Title: Ice Cream Man #6 | Publisher: Image | Script: W. Maxwell Prince
Pencils: Martin Morazzo | Colors: Chris O’Halloran | Letters: Good Old Neon
Publication Date: August 2018
Publisher’s Summary: “STRANGE NEAPOLITAN” Sometimes, without a word, your life splits into three.
It is tough to create a silent, free-of-dialogue, comic; sometimes they can come off as a bit bland, or they have moments in them that just scream for some type of verbalization by the characters. Others are just confusing to follow. In Ice Cream Man #6, Prince, Morazzo, and Co. develop a dialogue-free issue that works exquisitely on a number of levels. It is one of saddest, heartfelt, and bizarre of stories that I’ve read.
The title of this issue is “Strange Neapolitan”. For the non ice-cream connoisseurs out there, Neapolitan is an ice cream with the three distinct flavors of vanilla, chocolate, and strawberry. In this case, we do get three distinct flavors in the form of three branching stories each with a different emotional pull. Our strawberry story starts with the classic boy meets girl and boy and girl fall in love scenario. However, it is not quite a fairy tale ending and there is heartache as the story progresses. The vanilla story is one that left me with a smile and it shows how far one may go for a friend. The chocolate story is both the darkest and most twisted of them; the weirdness begins with worms wiggling out of the ice cream and continue to an odd bird creature hatching out of a carton of eggs. By the end, I was not sure exactly what I had just seen but I loved it and it made me rethink ever again consuming chocolate ice cream.
This comic was a true collaboration between artists and writer. I am not sure how an issue like this is put together from a creative standpoint, but this is a totally cohesive product.
With a solely visual form of storytelling, Ice Cream Man#6 could have easily been a disjointed mess but this was quite the opposite. It manages to tell three totally unique and compelling stories in the space of one issue. All are easy to follow and hold their own emotional arc. The unique layout of the pages definitely assisted here and really stood out. The first three pages are in full color representing the main timeline.

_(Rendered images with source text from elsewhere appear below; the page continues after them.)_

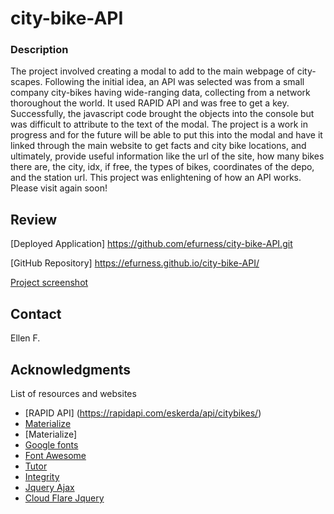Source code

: # city-bike-API


### Description 
The project involved creating a modal to add to the main webpage of city-scapes.  Following the initial idea, an API was selected was from a  small company city-bikes having wide-ranging data, collecting from a network thoroughout the world.  It used RAPID API and was free to get a key.  Successfully, the javascript code brought the objects into the console but was difficult to attribute to the text of the modal.  The project is a work in progress and for the future will be able to put this into the modal and have it linked through the main website to get facts and city bike locations, and ultimately, provide useful information like the url of the site, how many bikes there are, the city, idx, if free, the types of bikes, coordinates of the depo, and the station url.  This project was enlightening of how an API works.  Please visit again soon!
 

## Review

[Deployed Application] 
https://github.com/efurness/city-bike-API.git

[GitHub Repository] 
https://efurness.github.io/city-bike-API/

[Project screenshot](./assets/images/city_bikes.png) 

## Contact

Ellen F.

## Acknowledgments

List of resources and websites
* [RAPID API] (https://rapidapi.com/eskerda/api/citybikes/)
* [Materialize](https://cdnjs.cloudflare.com/ajax/libs/materialize/1.0.0/css/materialize.min.css)
* [Materialize] 
* [Google fonts](https://fonts.googleapis.com/css?family=Open+Sans&display=swap)
* [Font Awesome](https://use.fontawesome.com/releases/v5.8.1/css/all.css)
* [Tutor](https://bootcampspot.com/)
* [Integrity](https://sha384-50oBUHEmvpQ+1lW4y57PTFmhCaXp0ML5d60M1M7uH2+nqUivzIebhndOJK28anvf)
* [Jquery Ajax](https://ajax.googleapis.com/ajax/libs/jquery/3.5.1/jquery.min.js)
* [Cloud Flare Jquery](https://cdnjs.cloudflare.com/ajax/libs/jquery/3.2.1/jquery.min.js)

Once our main character purchases his Neapolitan, there is a split into the three diverging stories. On each page are three horizontal colored tints representing the three storylines. At the top of each page are the strawberry panels with a pinkish tint followed by the vanilla panels underneath which have a yellow tint and the chocolate at the bottom of the page which had a brownish overlay. I found this to be an ingenious way to show the reader each story on the same page and eliminate any confusion.
The Bottom Line:
Ice Cream Man #6 tells three distinctive and captivating stories that range from the tragic to the disturbing. Couple these stories with an issue devoid of dialogue that enhances the storytelling and you have a masterful creation that is a must read.